Nessa perspectiva, levando-se em conta a causa de pedir, os aspectos do direito violado e a natureza da ação proposta - condenatória e de ressarcimento dos danos patrimoniais e extrapatrimoniais oriundos do não cumprimento do dever de informação pela instituição financeira - entende-se que não se revela aplicável o instituto da decadência, mas tão somente o prazo prescricional estabelecido no art. 27 do CDC.

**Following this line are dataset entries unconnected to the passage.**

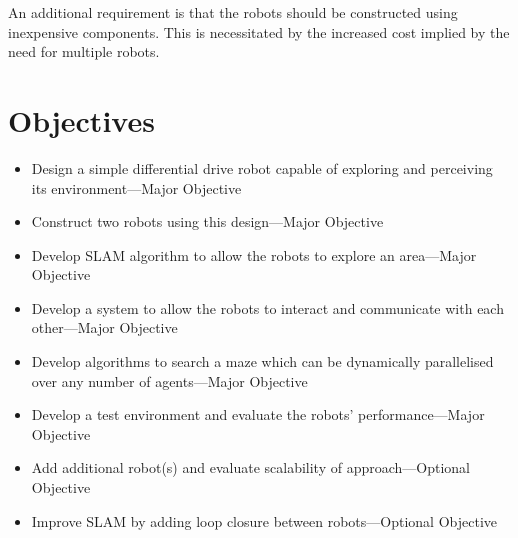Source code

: An additional requirement is that the robots should be constructed using
inexpensive components. This is necessitated by the increased cost implied
by the need for multiple robots.

\section{Objectives}\label{introduction/objectives}
\begin{itemize}
\item{Design a simple differential drive robot capable of exploring and perceiving its environment---Major Objective}
    \item{Construct two robots using this design---Major Objective}
    \item{Develop SLAM algorithm to allow the robots to explore an area---Major Objective}
    \item{Develop a system to allow the robots to interact and communicate with each other---Major Objective}
    \item{Develop algorithms to search a maze which can be dynamically parallelised over any number of agents---Major Objective}
    \item{Develop a test environment and evaluate the robots’ performance---Major Objective}
    \item{Add additional robot(s) and evaluate scalability of approach---Optional Objective}
    \item{Improve SLAM by adding loop closure between robots---Optional Objective}
\end{itemize}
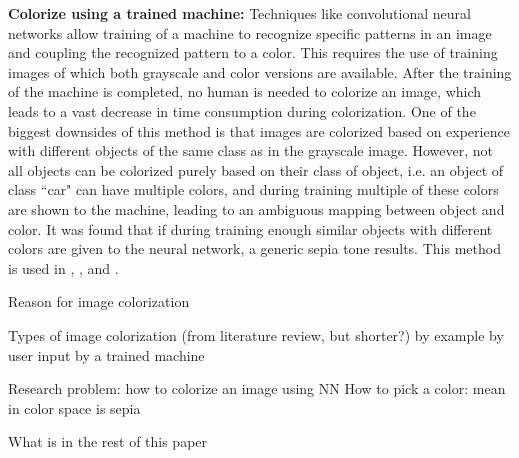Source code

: \textbf{Colorize using a trained machine:} Techniques like convolutional neural networks allow training of a machine to recognize specific patterns in an image and coupling the recognized pattern to a color. This requires the use of training images of which both grayscale and color versions are available. After the training of the machine is completed, no human is needed to colorize an image, which leads to a vast decrease in time consumption during colorization. One of the biggest downsides of this method is that images are colorized based on experience with different objects of the same class as in the grayscale image. However, not all objects can be colorized purely based on their class of object, i.e. an object of class ``car" can have multiple colors, and during training multiple of these colors are shown to the machine, leading to an ambiguous mapping between object and color. It was found that if during training enough similar objects with different colors are given to the neural network, a generic sepia tone results. This method is used in \cite{Cheng}, \cite{Ho}, \cite{Krizhevsky} and \cite{Dahl}.






Reason for image colorization
	
	
	
Types of image colorization (from literature review, but shorter?)
	by example
	by user input
	by a trained machine
	
	
	
Research problem: 
	how to colorize an image using NN
	How to pick a color: mean in color space is sepia
	
	
	
What is in the rest of this paper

Em casos como o presente, já se manifestou esta Corte:
APELAÇÃO CÍVEL. AÇÃO DE RESTITUIÇÃO DE VALORES CUMULADA COM INDENIZAÇÃO POR DANO MORAL. SENTENÇA DE IMPROCEDÊNCIA. DECADÊNCIA. INAPLICABILIDADE DO INSTITUTO DADA A NATUREZA DA DEMANDA. PRESCRIÇÃO ARGUIDA EM CONTRARRAZÕES. INOCORRÊNCIA. RELAÇÃO DE CONSUMO. PRAZO QUINQUENAL QUE SE INICIA NA DATA EM QUE OCORRIDO O ÚLTIMO DESCONTO. EXEGESE DO ARTIGO 27 DO CÓDIGO DE DEFESA DO CONSUMIDOR E ENTENDIMENTO ADOTADO PELO SUPERIOR TRIBUNAL DE JUSTIÇA. CONSUMIDOR QUE PRETENDIA OBTER EMPRÉSTIMO CONSIGNADO. EFETIVAÇÃO DE CONTRATO DE CARTÃO DE CRÉDITO COM RESERVA DE MARGEM CONSIGNÁVEL (RMC). DESCONTOS NO BENEFÍCIO PREVIDENCIÁRIO DESTINADOS AO PAGAMENTO MÍNIMO INDICADO NA FATURA DO CARTÃO, RESULTANDO NA CONTRATAÇÃO DE CRÉDITO ROTATIVO. FORMA DE ADIMPLEMENTO E TAXA DE JUROS INCOMPATÍVEIS COM A MODALIDADE CONSIGNADA. PRÁTICA ABUSIVA. ADEQUAÇÃO DO CONTRATO QUE SE IMPÕE. REPETIÇÃO DO INDÉBITO NA FORMA SIMPLES. DANO MORAL CONFIGURADO. DEVER DE INDENIZAR. RECURSO PARCIALMENTE PROVIDO. (TJSC, Apelação n. 5000069-12.2021.8.24.0019, do Tribunal de Justiça de Santa Catarina, rel. Cláudio Barreto Dutra, Quinta Câmara de Direito Comercial, j. 29-04-2021).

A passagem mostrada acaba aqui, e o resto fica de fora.